- Born: 1942 (age 83–84) Barcelona, Spain
- Other names: Mari Àngels Vallvé
- Occupations: stockbroker and notary
- Known for: first woman stockbroker in Spain
- Spouse: Joan Hortalà Arau
- Children: 5

= Maria Angels Vallvé =

Maria Àngels Vallvé Ribera (born 1942) is a former Spanish stockbroker and Catalan notary. She is known for being the first ever woman stockbroker in Spain, in 1971, and founder of the stock exchange company GVC in 1986.

==Early life and education ==
Born in Barcelona in 1942, she holds a degree in Economics and Law from the University of Barcelona. She is the daughter of the industrial engineer, entrepreneur and cultural promoter Joan Vallvé i Creus and Mercè Ribera Rovira.

== Career ==
She became the first event woman stockbroker agent in Spain, getting her license in 1971. After her degree in Economics and Law, she specialized as an insurance actuary and financial analyst.

Once the Stock Market Reform Law was approved in 1989, she worked as a trading broker and, from 2000 until 2012, as a notary in Barcelona. In 1986 she was a founding partner of GVC, an investment services company dedicated to stock and asset management. In 2007 GVC bought the company Gaesco.
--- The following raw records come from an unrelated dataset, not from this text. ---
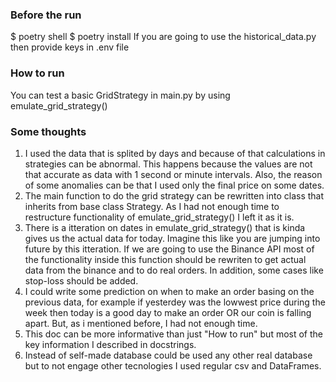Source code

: ### Before the run
$ poetry shell
$ poetry install
If you are going to use the historical_data.py then provide keys in .env file

### How to run
You can test a basic GridStrategy in main.py by using emulate_grid_strategy()

### Some thoughts
1. I used the data that is splited by days and because of that
calculations in strategies can be abnormal. This happens because
the values are not that accurate as data with 1 second or minute
intervals. Also, the reason of some anomalies can be that I used
only the final price on some dates.
2. The main function to do the grid strategy can be rewritten into 
class that inherits from base class Strategy. As I had not enough time
to restructure functionality of emulate_grid_strategy() I left it as it is.
3. There is a itteration on dates in emulate_grid_strategy() that is kinda
gives us the actual data for today. Imagine this like you are jumping
into future by this itteration. If we are going to use the Binance API
most of the functionality inside this function should be rewriten to get
actual data from the binance and to do real orders. In addition, some cases
like stop-loss should be added.
4. I could write some prediction on when to make an order basing on
the previous data, for example if yesterdey was the lowwest price during the 
week then today is a good day to make an order OR our coin is falling
apart. But, as i mentioned before, I had not enough time.
5. This doc can be more informative than just "How to run" but most 
of the key information I described in docstrings.
6. Instead of self-made database could be used any other real database
but to not engage other tecnologies I used regular csv and DataFrames.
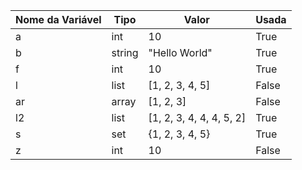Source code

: | Nome da Variável | Tipo | Valor | Usada |
|------------------|------|-------|-------|
|a|int|10|True|
|b|string|"Hello World"|True|
|f|int|10|True|
|l|list|[1, 2, 3, 4, 5]|False|
|ar|array|[1, 2, 3]|False|
|l2|list|[1, 2, 3, 4, 4, 4, 5, 2]|True|
|s|set|{1, 2, 3, 4, 5}|True|
|z|int|10|False|
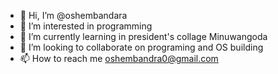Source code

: - 👋 Hi, I’m @oshembandara
- 👀 I’m interested in programming 
- 🌱 I’m currently learning in president's collage Minuwangoda
- 💞️ I’m looking to collaborate on programing and OS building
- 📫 How to reach me oshembandra0@gmail.com

<!---
oshembandara/oshembandara is a ✨ special ✨ repository because its `README.md` (this file) appears on your GitHub profile.
You can click the Preview link to take a look at your changes.
--->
She was one of the first ten women who, in 2001, applied to join the Cercle del Liceu in Barcelona, then a male-only organization. She finally became part of its governing board. In 2009, she became part of the board of directors of the Orfeó Català, together with Leopoldo Rodés and Ignasi García Nieto. She retired as notary in 2012.

== Personal life ==
She is married to economic theory professor, economist and politician Joan Hortalà Arau, and is mother of five children: Joan, Carme, Mercè, Rafael and Joaquim.